描述
题目描述
Some people believe that there are three cycles in a person’s life that start the day he or she is born. These three cycles are the physical, emotional, and intellectual cycles, and they have periods of lengths 23, 28, and 33 days, respectively. There is one peak in each period of a cycle. At the peak of a cycle, a person performs at his or her best in the corresponding field (physical, emotional or mental). For example, if it is the mental curve, thought processes will be sharper and concentration will be easier. Since the three cycles have different periods, the peaks of the three cycles generally occur at different times. We would like to determine when a triple peak occurs (the peaks of all three cycles occur in the same day) for any person. For each cycle, you will be given the number of days from the beginning of the current year at which one of its peaks (not necessarily the first) occurs. You will also be given a date expressed as the number of days from the beginning of the current year. You task is to determine the number of days from the given date to the next triple peak. The given date is not counted. For example, if the given date is 10 and the next triple peak occurs on day 12, the answer is 2, not 3. If a triple peak occurs on the given date, you should give the number of days to the next occurrence of a triple peak.
输入描述:
You will be given a number of cases. The input for each case consists of one line of four integers p, e, i, and d. The values p, e, and i are the number of days from the beginning of the current year at which the physical, emotional, and intellectual cycles peak, respectively. The value d is the given date and may be smaller than any of p, e, or i. All values are non-negative and at most 365, and you may assume that a triple peak will occur within 21252 days of the given date.
输出描述:
Case: the next triple peak occurs in 1234 days.

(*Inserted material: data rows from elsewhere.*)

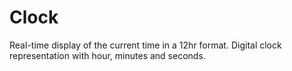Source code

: # Clock
Real-time display of the current time in a 12hr format.
Digital clock representation with hour, minutes and seconds.
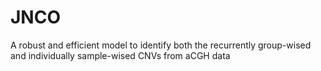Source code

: # JNCO
A robust and efficient model to identify both the recurrently group-wised and individually sample-wised CNVs from aCGH data
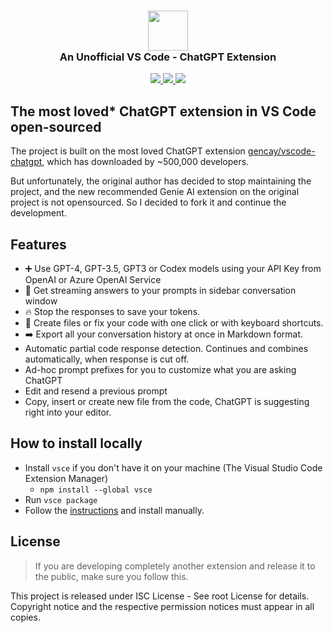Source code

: <h3 align="center"><img src="https://raw.githubusercontent.com/feiskyer/chatgpt-copilot/main/images/ai-logo.png" height="64"><br>An Unofficial VS Code - ChatGPT Extension</h3>

<p align="center">
    <a href="https://marketplace.visualstudio.com/items?itemName=feiskyer.chatgpt-copilot" alt="Marketplace version">
        <img src="https://img.shields.io/visual-studio-marketplace/v/feiskyer.chatgpt-copilot?color=orange&label=VS%20Code" />
    </a>
    <a href="https://marketplace.visualstudio.com/items?itemName=feiskyer.chatgpt-copilot" alt="Marketplace download count">
        <img src="https://img.shields.io/visual-studio-marketplace/d/feiskyer.chatgpt-copilot?color=blueviolet&label=Downloads" />
    </a>
    <a href="https://github.com/feiskyer/chatgpt-copilot" alt="Github star count">
        <img src="https://img.shields.io/github/stars/feiskyer/chatgpt-copilot?color=blue&label=Github%20Stars" />
    </a>
</p>

## The most loved\* ChatGPT extension in VS Code open-sourced

The project is built on the most loved ChatGPT extension [gencay/vscode-chatgpt](https://github.com/gencay/vscode-chatgpt), which has downloaded by ~500,000 developers.

But unfortunately, the original author has decided to stop maintaining the project, and the new recommended Genie AI extension on the original project is not opensourced. So I decided to fork it and continue the development.

## Features

- ➕ Use GPT-4, GPT-3.5, GPT3 or Codex models using your API Key from OpenAI or Azure OpenAI Service
- 📃 Get streaming answers to your prompts in sidebar conversation window
- 🔥 Stop the responses to save your tokens.
- 📝 Create files or fix your code with one click or with keyboard shortcuts.
- ➡️ Export all your conversation history at once in Markdown format.
- Automatic partial code response detection. Continues and combines automatically, when response is cut off.
- Ad-hoc prompt prefixes for you to customize what you are asking ChatGPT
- Edit and resend a previous prompt
- Copy, insert or create new file from the code, ChatGPT is suggesting right into your editor.

## How to install locally

- Install `vsce` if you don't have it on your machine (The Visual Studio Code Extension Manager)
  - `npm install --global vsce`
- Run `vsce package`
- Follow the <a href="https://code.visualstudio.com/docs/editor/extension-marketplace#_install-from-a-vsix">instructions</a> and install manually.

## License

> If you are developing completely another extension and release it to the public, make sure you follow this.

This project is released under ISC License - See root License for details. Copyright notice and the respective permission notices must appear in all copies.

Use the plural form “days” even if the answer is 1.
示例1
输入
0 0 0 0
输出
Case: the next triple peak occurs in 21252 days.
分析
题目的意思是,三个周期各有一个peak点,给出的前三个输入为每个周期峰值点出现在这年第几天,其下一次出现必然也是对应的周期后。要找的那天x,三个周期都出现峰值点,也就是
x%23 = p; x%28 = e; x%33 = i;
求出这个x来判断与给定的天数d相差几天。
这就变成了中国剩余定理的问题,求这个x
具体的中国剩余定理见:https://zh.wikipedia.org/wiki/%E4%B8%AD%E5%9B%BD%E5%89%A9%E4%BD%99%E5%AE%9A%E7%90%86
这里M= 23*28*33 = 21252
m1 = 23; m2 = 28;m3 = 33
a1,a2,a3就是输入的前三个数
麻烦一点的是求t1,t2,t3,这里用扩展的欧几里得定理来求,具体原理可见:
http://www.cnblogs.com/My-Sunshine/p/4830388.html
递归的求x,y,其中x就是我们要的ti
注意求和的时候需要取模,以及需要判断是否为负
代码
#include<cstdio>
#include<iostream>
#include<algorithm>
using namespace std;
int a[4],m[4],mm[4];
int M= 1;
void extend_Euclide(int a, int b, int &x, int &y)
{
if(b==0){
x = 1; y = 0;return;
}
else{
extend_Euclide(b,a%b,x,y);
int temp = x;
x = y;
y = temp-(a/b)*y;
}
}
int CRT()
{
M = m[1]*m[2]*m[3];
for(int i = 1;i<=3;i++)mm[i] = M/m[i];
int res = 0;
for(int i = 1;i<=3;i++)
{
int x,y;
extend_Euclide(mm[i],m[i],x,y);
res = (res+ (a[i]*x*mm[i]))%M;
}
if(res<0)res += M;
return res;
}
int main()
{
int p,e,i,d;
m[1] = 23;m[2] = 28;m[3] = 33;
while(cin>>p>>e>>i>>d)
{
a[1] = p; a[2] = e; a[3] = i;
int k = CRT();
int ans = 0;
if(k==0)ans = 21252;
else if(k<=d) ans = k+ 21252;
else ans = k-d;
printf("Case: the next triple peak occurs in %d days.\n",ans);
}
}